**Task to carry out:**
Each entry below should be retyped exactly, with nothing omitted.

(Plain-text document sources)
-- Opening Marker --
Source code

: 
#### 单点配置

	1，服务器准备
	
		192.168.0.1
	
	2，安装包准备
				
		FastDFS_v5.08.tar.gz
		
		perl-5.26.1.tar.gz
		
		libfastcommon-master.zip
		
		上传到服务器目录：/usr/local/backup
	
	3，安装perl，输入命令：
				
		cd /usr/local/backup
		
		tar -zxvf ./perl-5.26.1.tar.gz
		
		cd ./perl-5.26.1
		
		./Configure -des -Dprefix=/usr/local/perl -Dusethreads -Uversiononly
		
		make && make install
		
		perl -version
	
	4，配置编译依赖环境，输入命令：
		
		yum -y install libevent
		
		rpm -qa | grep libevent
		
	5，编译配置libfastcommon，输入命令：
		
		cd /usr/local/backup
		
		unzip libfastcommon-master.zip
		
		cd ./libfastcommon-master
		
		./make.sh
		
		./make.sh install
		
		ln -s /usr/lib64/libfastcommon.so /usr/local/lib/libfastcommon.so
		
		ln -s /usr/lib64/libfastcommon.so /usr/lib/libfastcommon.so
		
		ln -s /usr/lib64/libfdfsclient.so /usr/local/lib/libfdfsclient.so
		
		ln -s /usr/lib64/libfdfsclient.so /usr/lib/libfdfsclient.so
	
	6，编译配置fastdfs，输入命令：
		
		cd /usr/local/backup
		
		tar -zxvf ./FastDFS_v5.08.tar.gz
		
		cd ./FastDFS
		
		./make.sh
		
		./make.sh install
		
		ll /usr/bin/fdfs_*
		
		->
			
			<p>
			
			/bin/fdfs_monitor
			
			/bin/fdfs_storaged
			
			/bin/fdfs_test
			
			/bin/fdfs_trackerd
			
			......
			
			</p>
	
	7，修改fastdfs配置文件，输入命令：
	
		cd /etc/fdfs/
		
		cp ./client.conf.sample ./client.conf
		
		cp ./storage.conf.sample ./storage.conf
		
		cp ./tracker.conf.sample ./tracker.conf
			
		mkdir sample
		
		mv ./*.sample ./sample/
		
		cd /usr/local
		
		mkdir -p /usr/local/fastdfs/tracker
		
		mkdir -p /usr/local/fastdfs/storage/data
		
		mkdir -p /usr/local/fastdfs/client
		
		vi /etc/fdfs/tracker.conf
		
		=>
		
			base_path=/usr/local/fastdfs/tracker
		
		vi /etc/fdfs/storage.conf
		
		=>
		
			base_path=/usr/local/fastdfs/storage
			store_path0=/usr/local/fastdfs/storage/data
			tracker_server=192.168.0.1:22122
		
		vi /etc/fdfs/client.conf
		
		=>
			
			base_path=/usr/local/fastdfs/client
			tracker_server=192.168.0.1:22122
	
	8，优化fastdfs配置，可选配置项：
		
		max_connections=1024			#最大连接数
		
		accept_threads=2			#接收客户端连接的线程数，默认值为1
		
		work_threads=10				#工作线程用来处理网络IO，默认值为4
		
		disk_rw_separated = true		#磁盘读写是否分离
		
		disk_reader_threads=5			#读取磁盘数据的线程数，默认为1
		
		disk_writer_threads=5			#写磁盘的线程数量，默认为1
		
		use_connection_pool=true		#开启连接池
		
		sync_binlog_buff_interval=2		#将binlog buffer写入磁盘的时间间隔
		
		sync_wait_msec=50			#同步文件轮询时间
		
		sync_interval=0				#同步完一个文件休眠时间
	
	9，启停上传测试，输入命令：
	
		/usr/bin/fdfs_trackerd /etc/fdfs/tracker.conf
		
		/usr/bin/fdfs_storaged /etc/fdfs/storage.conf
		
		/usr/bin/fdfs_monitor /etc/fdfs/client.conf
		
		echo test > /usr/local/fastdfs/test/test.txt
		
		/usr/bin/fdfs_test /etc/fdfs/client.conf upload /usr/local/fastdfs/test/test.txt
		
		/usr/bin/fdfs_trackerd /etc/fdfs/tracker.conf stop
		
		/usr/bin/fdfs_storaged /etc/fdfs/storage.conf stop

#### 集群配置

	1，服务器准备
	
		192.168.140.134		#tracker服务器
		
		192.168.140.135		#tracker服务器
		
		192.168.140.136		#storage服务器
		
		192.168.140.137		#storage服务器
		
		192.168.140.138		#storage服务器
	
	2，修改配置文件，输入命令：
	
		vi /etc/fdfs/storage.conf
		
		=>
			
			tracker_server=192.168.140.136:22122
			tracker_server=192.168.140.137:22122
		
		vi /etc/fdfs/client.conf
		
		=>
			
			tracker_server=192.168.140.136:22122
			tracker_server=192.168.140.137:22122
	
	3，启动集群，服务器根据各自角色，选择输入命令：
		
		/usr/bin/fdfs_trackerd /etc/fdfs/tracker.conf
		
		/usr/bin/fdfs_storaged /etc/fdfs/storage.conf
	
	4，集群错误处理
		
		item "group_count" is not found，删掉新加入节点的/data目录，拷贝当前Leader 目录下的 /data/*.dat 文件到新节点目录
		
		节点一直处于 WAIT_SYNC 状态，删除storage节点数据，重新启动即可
-- Closing Marker --
**Solution for this task:**
Source code

: 
#### 单点配置

	1，服务器准备
	
		192.168.0.1
	
	2，安装包准备
				
		FastDFS_v5.08.tar.gz
		
		perl-5.26.1.tar.gz
		
		libfastcommon-master.zip
		
		上传到服务器目录：/usr/local/backup
	
	3，安装perl，输入命令：
				
		cd /usr/local/backup
		
		tar -zxvf ./perl-5.26.1.tar.gz
		
		cd ./perl-5.26.1
		
		./Configure -des -Dprefix=/usr/local/perl -Dusethreads -Uversiononly
		
		make && make install
		
		perl -version
	
	4，配置编译依赖环境，输入命令：
		
		yum -y install libevent
		
		rpm -qa | grep libevent
		
	5，编译配置libfastcommon，输入命令：
		
		cd /usr/local/backup
		
		unzip libfastcommon-master.zip
		
		cd ./libfastcommon-master
		
		./make.sh
		
		./make.sh install
		
		ln -s /usr/lib64/libfastcommon.so /usr/local/lib/libfastcommon.so
		
		ln -s /usr/lib64/libfastcommon.so /usr/lib/libfastcommon.so
		
		ln -s /usr/lib64/libfdfsclient.so /usr/local/lib/libfdfsclient.so
		
		ln -s /usr/lib64/libfdfsclient.so /usr/lib/libfdfsclient.so
	
	6，编译配置fastdfs，输入命令：
		
		cd /usr/local/backup
		
		tar -zxvf ./FastDFS_v5.08.tar.gz
		
		cd ./FastDFS
		
		./make.sh
		
		./make.sh install
		
		ll /usr/bin/fdfs_*
		
		->
			
			<p>
			
			/bin/fdfs_monitor
			
			/bin/fdfs_storaged
			
			/bin/fdfs_test
			
			/bin/fdfs_trackerd
			
			......
			
			</p>
	
	7，修改fastdfs配置文件，输入命令：
	
		cd /etc/fdfs/
		
		cp ./client.conf.sample ./client.conf
		
		cp ./storage.conf.sample ./storage.conf
		
		cp ./tracker.conf.sample ./tracker.conf
			
		mkdir sample
		
		mv ./*.sample ./sample/
		
		cd /usr/local
		
		mkdir -p /usr/local/fastdfs/tracker
		
		mkdir -p /usr/local/fastdfs/storage/data
		
		mkdir -p /usr/local/fastdfs/client
		
		vi /etc/fdfs/tracker.conf
		
		=>
		
			base_path=/usr/local/fastdfs/tracker
		
		vi /etc/fdfs/storage.conf
		
		=>
		
			base_path=/usr/local/fastdfs/storage
			store_path0=/usr/local/fastdfs/storage/data
			tracker_server=192.168.0.1:22122
		
		vi /etc/fdfs/client.conf
		
		=>
			
			base_path=/usr/local/fastdfs/client
			tracker_server=192.168.0.1:22122
	
	8，优化fastdfs配置，可选配置项：
		
		max_connections=1024			#最大连接数
		
		accept_threads=2			#接收客户端连接的线程数，默认值为1
		
		work_threads=10				#工作线程用来处理网络IO，默认值为4
		
		disk_rw_separated = true		#磁盘读写是否分离
		
		disk_reader_threads=5			#读取磁盘数据的线程数，默认为1
		
		disk_writer_threads=5			#写磁盘的线程数量，默认为1
		
		use_connection_pool=true		#开启连接池
		
		sync_binlog_buff_interval=2		#将binlog buffer写入磁盘的时间间隔
		
		sync_wait_msec=50			#同步文件轮询时间
		
		sync_interval=0				#同步完一个文件休眠时间
	
	9，启停上传测试，输入命令：
	
		/usr/bin/fdfs_trackerd /etc/fdfs/tracker.conf
		
		/usr/bin/fdfs_storaged /etc/fdfs/storage.conf
		
		/usr/bin/fdfs_monitor /etc/fdfs/client.conf
		
		echo test > /usr/local/fastdfs/test/test.txt
		
		/usr/bin/fdfs_test /etc/fdfs/client.conf upload /usr/local/fastdfs/test/test.txt
		
		/usr/bin/fdfs_trackerd /etc/fdfs/tracker.conf stop
		
		/usr/bin/fdfs_storaged /etc/fdfs/storage.conf stop

#### 集群配置

	1，服务器准备
	
		192.168.140.134		#tracker服务器
		
		192.168.140.135		#tracker服务器
		
		192.168.140.136		#storage服务器
		
		192.168.140.137		#storage服务器
		
		192.168.140.138		#storage服务器
	
	2，修改配置文件，输入命令：
	
		vi /etc/fdfs/storage.conf
		
		=>
			
			tracker_server=192.168.140.136:22122
			tracker_server=192.168.140.137:22122
		
		vi /etc/fdfs/client.conf
		
		=>
			
			tracker_server=192.168.140.136:22122
			tracker_server=192.168.140.137:22122
	
	3，启动集群，服务器根据各自角色，选择输入命令：
		
		/usr/bin/fdfs_trackerd /etc/fdfs/tracker.conf
		
		/usr/bin/fdfs_storaged /etc/fdfs/storage.conf
	
	4，集群错误处理
		
		item "group_count" is not found，删掉新加入节点的/data目录，拷贝当前Leader 目录下的 /data/*.dat 文件到新节点目录
		
		节点一直处于 WAIT_SYNC 状态，删除storage节点数据，重新启动即可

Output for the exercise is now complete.